There was a time when helmets were only worn by SOF for airborne operations. Now, it’s standard practice to wear both helmet and body armor in both live-fire training as well as operations. Similarly, when I joined the Army in the mid-80s, the only eye pro were crappy Sun, Wind and Dust Goggles. By the late-90s, effective eye protective glasses and goggles were standard issue and wear in garrison, as well as deployed. The same can be said for active hearing protection. While it’s still not universal, most service members have access to hearing protection with active noise reduction features in addition to their ear plugs. We’ve adapted to the realities of the threat environment and driven technology solutions to the point of protecting head, eyes and ears. Now it’s time to get serious about protecting our service members’ respiratory system.
I first saw the Special Operations Tactical Respirator in the Gentex booth at Warrior West and was immediately impressed. There is no active requirement for this product. Gentex saw an unstated need and spent internal R&D Dollars to create a solution. I have a lot of friends with heavy metal poisoning from years of operating in threat environments as well as training in shoot houses. You’ll pick up a lot of lead just breathing during training, but being deployed exposes folks to a lot of residual, environmental threats as well. In the case of heavy metals, they collect in your body and left untreated, poison for the rest of your life. Naturally, it’s best to avoid altogether, or at least mitigate exposure. That’s where the SOTR comes in.
Adapted from technology created for use in the F-35 Lightning II Program (also known as the Joint Strike Fighter Program) and leveraging over 35 years of other experience in the development of oxygen masks and CBRN equipment for aircrew and aircraft maintainers, Gentex Corporation designed its first respirator for ground applications, the Ops-Core Special Operations Tactical Respirator (SOTR). The new half-mask respirator will provide protection against a wide range of oil and non-oil based particulate contaminants encountered by Special Operations Forces, tactical operators or specialized law enforcement officers.
The half-mask respirator filter offers at least 99.7% filtration efficiency against airborne particulates including lead, asbestos, lubricant mist, and explosive gunfire residue. If it catches on, I can see future development of a filter for use against riot control agents and even CBRN threats for in-extremis use.
Key customer input driving the development of the respirator was that existing respiratory masks were excessive for the current threats they faced and that they did not integrate well with helmets or weapons systems. Employing their streamlined systems approach to design, Ops-Core developed the new respirator to provide protection without interfering with operator’s tactics, techniques, and procedures (TTP), and to seamlessly interface with weapon systems for optimal effectiveness.

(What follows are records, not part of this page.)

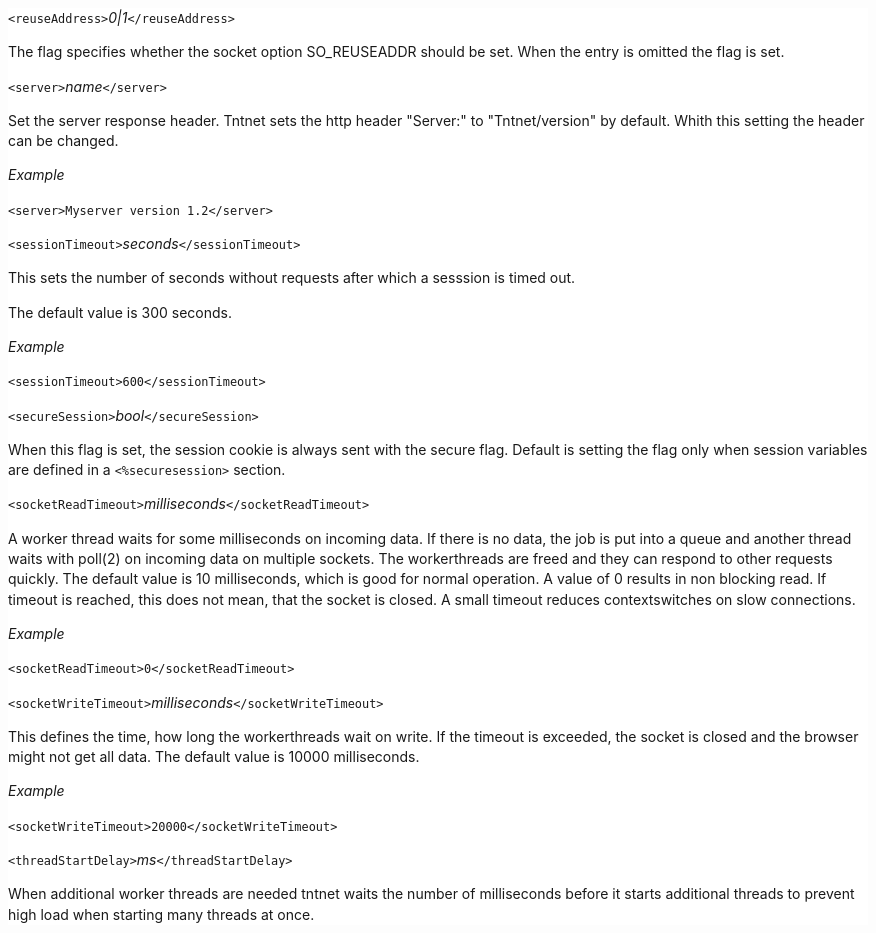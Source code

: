 `<reuseAddress>`*0|1*`</reuseAddress>`

  The flag specifies whether the socket option SO\_REUSEADDR should be set.
  When the entry is omitted the flag is set.

`<server>`*name*`</server>`

  Set the server response header. Tntnet sets the http header "Server:" to
  "Tntnet/version" by default. Whith this setting the header can be changed.

  *Example*

    <server>Myserver version 1.2</server>

`<sessionTimeout>`*seconds*`</sessionTimeout>`

  This sets the number of seconds without requests after which a sesssion is
  timed out.

  The default value is 300 seconds.

  *Example*

    <sessionTimeout>600</sessionTimeout>

`<secureSession>`*bool*`</secureSession>`

  When this flag is set, the session cookie is always sent with the secure
  flag. Default is setting the flag only when session variables are defined
  in a `<%securesession>` section.

`<socketReadTimeout>`*milliseconds*`</socketReadTimeout>`

  A worker thread waits for some milliseconds on incoming data. If there is no
  data, the job is put into a queue and another thread waits with poll(2) on
  incoming data on multiple sockets. The workerthreads are freed and they can
  respond to other requests quickly. The default value is 10 milliseconds, which
  is good for normal operation. A value of 0 results in non blocking read. If
  timeout is reached, this does not mean, that the socket is closed. A small
  timeout reduces contextswitches on slow connections.

  *Example*

    <socketReadTimeout>0</socketReadTimeout>

`<socketWriteTimeout>`*milliseconds*`</socketWriteTimeout>`

  This defines the time, how long the workerthreads wait on write.  If the
  timeout is exceeded, the socket is closed and the browser might not get all
  data.  The default value is 10000 milliseconds.

  *Example*

    <socketWriteTimeout>20000</socketWriteTimeout>

`<threadStartDelay>`*ms*`</threadStartDelay>`

  When additional worker threads are needed tntnet waits the number of
  milliseconds before it starts additional threads to prevent high load when
  starting many threads at once.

Other key features of the low profile half-mask respirator include a microphone, compatibility with standard ground communications headsets, two exhalation valves for easier breathing, easy-to-adjust suspension straps for both helmet worn and helmetless wear, a flexible and lightweight silicone face piece to enable fit to a large variety of facial types, front mounted inhalation valve and cartridge ports for enhanced field-of-vision, and a quick, one-handed filter change. In addition to the strap seen here for stand-alone use, the SOTR will also attach to the FAST helmet in a similar fashion to the O2 mask used for MFF parachuting operations.
Available in early 2017, the Ops-Core Special Operations Tactical Respirator was developed at the company’s facility in Rancho Cucamonga, California, which is dedicated to the research, development, and manufacture of respiratory protective products for military and law enforcement professionals.